Similarly, General Motors spokesman Tom Wickham reports a return to normal after the drama of directing corporate operations from a situation room staffed 24/7. Lost production came to 10,000 units, he says, "but within a week we were 100 percent back up and running."
Despite the positive public statements, there are signs that the business community is concerned about loss of speed. The Detroit Regional Chamber of Commerce has 15 staff members a day working on border issues, says its president, Richard Blouse.
And Bill Promisch, director of international business policy for the National Association of Manufacturers in Washington, sees among his member companies "very broad concerns about the way they do business."
"Just-in-time delivery seems to be the wave of the future," he adds, "but I sense that companies are rethinking their whole logistics."
The business community is also eager to see governments introduce new technologies that will facilitate border crossings. The National Customs Automation Program is "especially near and dear to our hearts at GM," says Mr. Wickham. Introduced on a pilot basis already, it is to be phased in nationwide in 2003-04. But Charles Armstrong, executive director of the Customs Modernization Office, warns that it will need $300-400 million a year from Congress over the next four years.
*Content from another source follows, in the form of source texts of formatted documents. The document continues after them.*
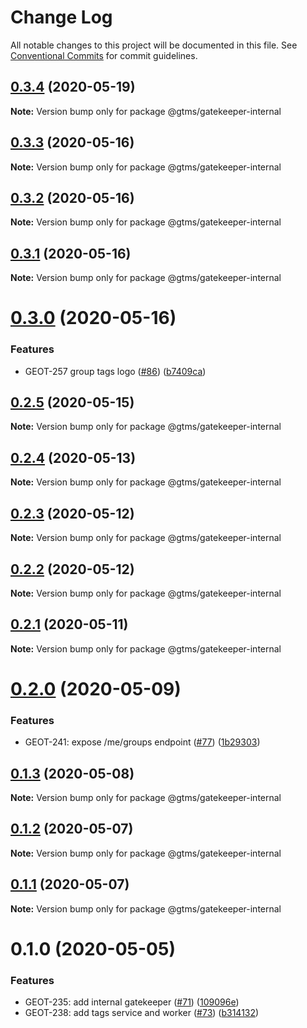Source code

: # Change Log

All notable changes to this project will be documented in this file.
See [Conventional Commits](https://conventionalcommits.org) for commit guidelines.

## [0.3.4](https://github.com/mariusz-kabala/gtms-backend/compare/@gtms/gatekeeper-internal@0.3.3...@gtms/gatekeeper-internal@0.3.4) (2020-05-19)

**Note:** Version bump only for package @gtms/gatekeeper-internal





## [0.3.3](https://github.com/mariusz-kabala/gtms-backend/compare/@gtms/gatekeeper-internal@0.3.2...@gtms/gatekeeper-internal@0.3.3) (2020-05-16)

**Note:** Version bump only for package @gtms/gatekeeper-internal





## [0.3.2](https://github.com/mariusz-kabala/gtms-backend/compare/@gtms/gatekeeper-internal@0.3.1...@gtms/gatekeeper-internal@0.3.2) (2020-05-16)

**Note:** Version bump only for package @gtms/gatekeeper-internal





## [0.3.1](https://github.com/mariusz-kabala/gtms-backend/compare/@gtms/gatekeeper-internal@0.3.0...@gtms/gatekeeper-internal@0.3.1) (2020-05-16)

**Note:** Version bump only for package @gtms/gatekeeper-internal





# [0.3.0](https://github.com/mariusz-kabala/gtms-backend/compare/@gtms/gatekeeper-internal@0.2.5...@gtms/gatekeeper-internal@0.3.0) (2020-05-16)


### Features

* GEOT-257 group tags logo ([#86](https://github.com/mariusz-kabala/gtms-backend/issues/86)) ([b7409ca](https://github.com/mariusz-kabala/gtms-backend/commit/b7409ca33646c580717332765d63af9cd53025ed))





## [0.2.5](https://github.com/mariusz-kabala/gtms-backend/compare/@gtms/gatekeeper-internal@0.2.4...@gtms/gatekeeper-internal@0.2.5) (2020-05-15)

**Note:** Version bump only for package @gtms/gatekeeper-internal





## [0.2.4](https://github.com/mariusz-kabala/gtms-backend/compare/@gtms/gatekeeper-internal@0.2.3...@gtms/gatekeeper-internal@0.2.4) (2020-05-13)

**Note:** Version bump only for package @gtms/gatekeeper-internal





## [0.2.3](https://github.com/mariusz-kabala/gtms-backend/compare/@gtms/gatekeeper-internal@0.2.2...@gtms/gatekeeper-internal@0.2.3) (2020-05-12)

**Note:** Version bump only for package @gtms/gatekeeper-internal





## [0.2.2](https://github.com/mariusz-kabala/gtms-backend/compare/@gtms/gatekeeper-internal@0.2.1...@gtms/gatekeeper-internal@0.2.2) (2020-05-12)

**Note:** Version bump only for package @gtms/gatekeeper-internal





## [0.2.1](https://github.com/mariusz-kabala/gtms-backend/compare/@gtms/gatekeeper-internal@0.2.0...@gtms/gatekeeper-internal@0.2.1) (2020-05-11)

**Note:** Version bump only for package @gtms/gatekeeper-internal





# [0.2.0](https://github.com/mariusz-kabala/gtms-backend/compare/@gtms/gatekeeper-internal@0.1.3...@gtms/gatekeeper-internal@0.2.0) (2020-05-09)


### Features

* GEOT-241: expose /me/groups endpoint ([#77](https://github.com/mariusz-kabala/gtms-backend/issues/77)) ([1b29303](https://github.com/mariusz-kabala/gtms-backend/commit/1b29303b24758cf7e06c1f4b40156d467f4602d8))





## [0.1.3](https://github.com/mariusz-kabala/gtms-backend/compare/@gtms/gatekeeper-internal@0.1.2...@gtms/gatekeeper-internal@0.1.3) (2020-05-08)

**Note:** Version bump only for package @gtms/gatekeeper-internal





## [0.1.2](https://github.com/mariusz-kabala/gtms-backend/compare/@gtms/gatekeeper-internal@0.1.1...@gtms/gatekeeper-internal@0.1.2) (2020-05-07)

**Note:** Version bump only for package @gtms/gatekeeper-internal





## [0.1.1](https://github.com/mariusz-kabala/gtms-backend/compare/@gtms/gatekeeper-internal@0.1.0...@gtms/gatekeeper-internal@0.1.1) (2020-05-07)

**Note:** Version bump only for package @gtms/gatekeeper-internal





# 0.1.0 (2020-05-05)


### Features

* GEOT-235: add internal gatekeeper ([#71](https://github.com/mariusz-kabala/gtms-backend/issues/71)) ([109096e](https://github.com/mariusz-kabala/gtms-backend/commit/109096e31e7bfa633dab1f0358a085e1922c4884))
* GEOT-238: add tags service and worker ([#73](https://github.com/mariusz-kabala/gtms-backend/issues/73)) ([b314132](https://github.com/mariusz-kabala/gtms-backend/commit/b314132f9f36eab82a7ccf077cf6a278cb3df633))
Unpredictability in the system is the real "wild card" out there, Mr. Primosch says. "Ninety-five percent reliability is not enough." Within the auto industry, a 20-minute delay in delivery can idle a plant.
Noel Greis, a director of the center for logistics and digital strategy at UNC's Kenan Institute, says that some American companies may decide to get components from Mexico instead of Asia, or may rely on nearby ground shippers rather than suppliers who ship by air. She sees time-definite delivery as even more important than speedy delivery. "Fast is good, but too fast is not." Components that show up before they're needed disrupt production.
Are we really sure "fast" is where it's at?
After Sept. 11, everything slowed down - in human as well as economic terms - a function of grieving, of mourning. Some observers have suggested that this is a time for a change of tempo, a less intense lifestyle.
History is not on their side.
Stephen Kern of Northern Illinois University, author of "The Culture of Time and Space: 1880-1918," has seen the future - and it is faster.
"No one wants to go slower. The notion that people are going to be in shock because of constant change is nonsense.
"People don't go into shock because their world is changing too fast. People go into shock because they're bored and stagnant.
"The historical record is clear: The world has never opted to slow down."